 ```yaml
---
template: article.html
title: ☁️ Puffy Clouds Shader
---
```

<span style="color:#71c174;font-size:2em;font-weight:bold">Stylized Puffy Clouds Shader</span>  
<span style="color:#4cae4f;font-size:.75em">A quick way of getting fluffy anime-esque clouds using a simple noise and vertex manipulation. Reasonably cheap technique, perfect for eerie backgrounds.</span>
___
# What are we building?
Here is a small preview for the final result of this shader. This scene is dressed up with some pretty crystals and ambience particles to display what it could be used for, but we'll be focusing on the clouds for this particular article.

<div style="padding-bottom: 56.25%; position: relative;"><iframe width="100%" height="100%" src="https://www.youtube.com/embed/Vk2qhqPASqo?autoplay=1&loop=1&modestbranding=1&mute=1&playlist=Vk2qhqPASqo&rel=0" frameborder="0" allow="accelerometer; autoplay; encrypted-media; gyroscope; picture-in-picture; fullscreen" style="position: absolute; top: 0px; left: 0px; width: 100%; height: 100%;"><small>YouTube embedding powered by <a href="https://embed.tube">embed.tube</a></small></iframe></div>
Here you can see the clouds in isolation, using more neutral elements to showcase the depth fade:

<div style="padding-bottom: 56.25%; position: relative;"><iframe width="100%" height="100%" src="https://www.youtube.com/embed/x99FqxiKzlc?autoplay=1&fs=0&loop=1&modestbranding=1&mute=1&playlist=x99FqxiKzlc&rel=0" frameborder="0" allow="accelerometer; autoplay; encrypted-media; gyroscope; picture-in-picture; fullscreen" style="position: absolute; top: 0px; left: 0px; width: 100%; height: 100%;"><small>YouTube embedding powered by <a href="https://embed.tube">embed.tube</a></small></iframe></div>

----

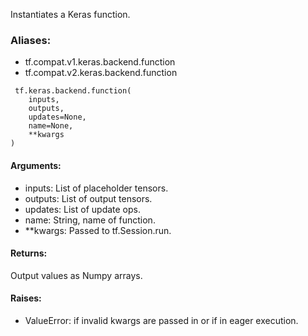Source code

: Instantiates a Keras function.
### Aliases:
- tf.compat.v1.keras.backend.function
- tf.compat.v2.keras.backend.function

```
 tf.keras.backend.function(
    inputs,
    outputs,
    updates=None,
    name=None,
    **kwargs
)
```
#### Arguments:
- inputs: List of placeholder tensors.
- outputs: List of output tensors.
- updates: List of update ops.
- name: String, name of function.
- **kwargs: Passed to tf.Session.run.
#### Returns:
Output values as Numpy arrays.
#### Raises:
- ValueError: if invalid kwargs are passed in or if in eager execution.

----

WHAT IS NEEDED: The expected answer is every line in the data above that carries the string "embed".

SOLUTION TO THIS EXERCISE:
<div style="padding-bottom: 56.25%; position: relative;"><iframe width="100%" height="100%" src="https://www.youtube.com/embed/Vk2qhqPASqo?autoplay=1&loop=1&modestbranding=1&mute=1&playlist=Vk2qhqPASqo&rel=0" frameborder="0" allow="accelerometer; autoplay; encrypted-media; gyroscope; picture-in-picture; fullscreen" style="position: absolute; top: 0px; left: 0px; width: 100%; height: 100%;"><small>YouTube embedding powered by <a href="https://embed.tube">embed.tube</a></small></iframe></div>
<div style="padding-bottom: 56.25%; position: relative;"><iframe width="100%" height="100%" src="https://www.youtube.com/embed/x99FqxiKzlc?autoplay=1&fs=0&loop=1&modestbranding=1&mute=1&playlist=x99FqxiKzlc&rel=0" frameborder="0" allow="accelerometer; autoplay; encrypted-media; gyroscope; picture-in-picture; fullscreen" style="position: absolute; top: 0px; left: 0px; width: 100%; height: 100%;"><small>YouTube embedding powered by <a href="https://embed.tube">embed.tube</a></small></iframe></div>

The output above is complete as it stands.